= WORK REQUEST =
What you return must be the full data, repeated verbatim, with no pictures in it.

*** SOURCE MATERIAL ***

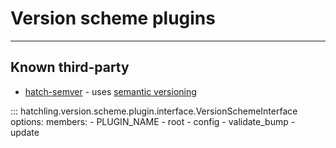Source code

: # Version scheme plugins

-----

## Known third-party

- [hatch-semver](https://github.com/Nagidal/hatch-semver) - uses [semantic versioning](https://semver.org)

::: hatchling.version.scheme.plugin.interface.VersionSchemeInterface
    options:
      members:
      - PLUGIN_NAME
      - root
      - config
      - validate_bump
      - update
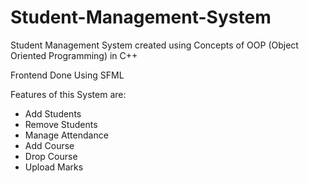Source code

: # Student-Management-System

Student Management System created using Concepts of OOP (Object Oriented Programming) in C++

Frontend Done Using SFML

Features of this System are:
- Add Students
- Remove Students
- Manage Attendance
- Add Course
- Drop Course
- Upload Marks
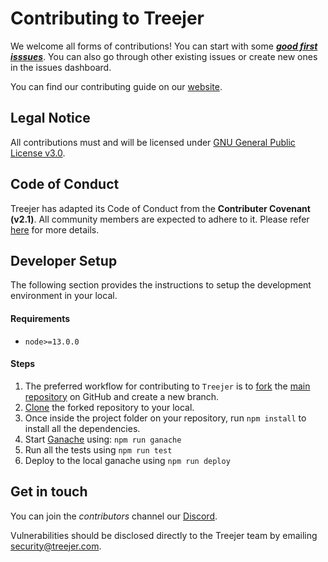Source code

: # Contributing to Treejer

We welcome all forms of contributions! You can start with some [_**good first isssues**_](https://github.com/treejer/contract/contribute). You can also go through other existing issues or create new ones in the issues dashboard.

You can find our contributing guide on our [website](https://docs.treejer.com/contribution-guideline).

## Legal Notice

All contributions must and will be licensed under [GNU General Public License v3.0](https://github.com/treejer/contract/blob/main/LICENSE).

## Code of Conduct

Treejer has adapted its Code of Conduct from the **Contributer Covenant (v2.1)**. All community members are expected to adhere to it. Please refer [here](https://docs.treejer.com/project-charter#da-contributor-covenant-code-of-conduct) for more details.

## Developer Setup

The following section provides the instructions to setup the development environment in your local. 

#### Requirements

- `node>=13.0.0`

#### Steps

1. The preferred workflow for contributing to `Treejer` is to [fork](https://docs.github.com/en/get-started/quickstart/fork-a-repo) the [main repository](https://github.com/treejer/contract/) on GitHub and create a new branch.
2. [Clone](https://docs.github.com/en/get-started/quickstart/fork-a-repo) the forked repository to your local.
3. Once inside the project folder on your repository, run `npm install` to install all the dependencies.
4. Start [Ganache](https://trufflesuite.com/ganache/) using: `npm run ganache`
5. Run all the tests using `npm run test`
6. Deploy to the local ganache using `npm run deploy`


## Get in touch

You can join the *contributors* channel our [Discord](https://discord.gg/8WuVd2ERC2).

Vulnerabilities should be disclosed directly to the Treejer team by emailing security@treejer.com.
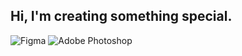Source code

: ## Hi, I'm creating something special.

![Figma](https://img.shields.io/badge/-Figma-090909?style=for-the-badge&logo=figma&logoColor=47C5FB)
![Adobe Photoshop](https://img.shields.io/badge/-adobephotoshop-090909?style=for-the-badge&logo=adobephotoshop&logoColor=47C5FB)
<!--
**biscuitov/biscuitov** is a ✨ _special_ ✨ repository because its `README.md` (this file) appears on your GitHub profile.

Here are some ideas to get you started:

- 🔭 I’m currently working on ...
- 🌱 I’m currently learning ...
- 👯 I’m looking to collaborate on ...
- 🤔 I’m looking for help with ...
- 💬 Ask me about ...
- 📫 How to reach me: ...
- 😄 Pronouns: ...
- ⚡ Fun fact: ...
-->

*** End of SOURCE MATERIAL ***

= ANSWER SPACE =
Source code

: # Version scheme plugins

-----

## Known third-party

- [hatch-semver](https://github.com/Nagidal/hatch-semver) - uses [semantic versioning](https://semver.org)

::: hatchling.version.scheme.plugin.interface.VersionSchemeInterface
    options:
      members:
      - PLUGIN_NAME
      - root
      - config
      - validate_bump
      - update
Source code

: # Student-Management-System

Student Management System created using Concepts of OOP (Object Oriented Programming) in C++

Frontend Done Using SFML

Features of this System are:
- Add Students
- Remove Students
- Manage Attendance
- Add Course
- Drop Course
- Upload Marks
Source code

: # Contributing to Treejer

We welcome all forms of contributions! You can start with some [_**good first isssues**_](https://github.com/treejer/contract/contribute). You can also go through other existing issues or create new ones in the issues dashboard.

You can find our contributing guide on our [website](https://docs.treejer.com/contribution-guideline).

## Legal Notice

All contributions must and will be licensed under [GNU General Public License v3.0](https://github.com/treejer/contract/blob/main/LICENSE).

## Code of Conduct

Treejer has adapted its Code of Conduct from the **Contributer Covenant (v2.1)**. All community members are expected to adhere to it. Please refer [here](https://docs.treejer.com/project-charter#da-contributor-covenant-code-of-conduct) for more details.

## Developer Setup

The following section provides the instructions to setup the development environment in your local. 

#### Requirements

- `node>=13.0.0`

#### Steps

1. The preferred workflow for contributing to `Treejer` is to [fork](https://docs.github.com/en/get-started/quickstart/fork-a-repo) the [main repository](https://github.com/treejer/contract/) on GitHub and create a new branch.
2. [Clone](https://docs.github.com/en/get-started/quickstart/fork-a-repo) the forked repository to your local.
3. Once inside the project folder on your repository, run `npm install` to install all the dependencies.
4. Start [Ganache](https://trufflesuite.com/ganache/) using: `npm run ganache`
5. Run all the tests using `npm run test`
6. Deploy to the local ganache using `npm run deploy`


## Get in touch

You can join the *contributors* channel our [Discord](https://discord.gg/8WuVd2ERC2).

Vulnerabilities should be disclosed directly to the Treejer team by emailing security@treejer.com.
Source code

: ## Hi, I'm creating something special.

![Figma](https://img.shields.io/badge/-Figma-090909?style=for-the-badge&logo=figma&logoColor=47C5FB)
![Adobe Photoshop](https://img.shields.io/badge/-adobephotoshop-090909?style=for-the-badge&logo=adobephotoshop&logoColor=47C5FB)
<!--
**biscuitov/biscuitov** is a ✨ _special_ ✨ repository because its `README.md` (this file) appears on your GitHub profile.

Here are some ideas to get you started:

- 🔭 I’m currently working on ...
- 🌱 I’m currently learning ...
- 👯 I’m looking to collaborate on ...
- 🤔 I’m looking for help with ...
- 💬 Ask me about ...
- 📫 How to reach me: ...
- 😄 Pronouns: ...
- ⚡ Fun fact: ...
-->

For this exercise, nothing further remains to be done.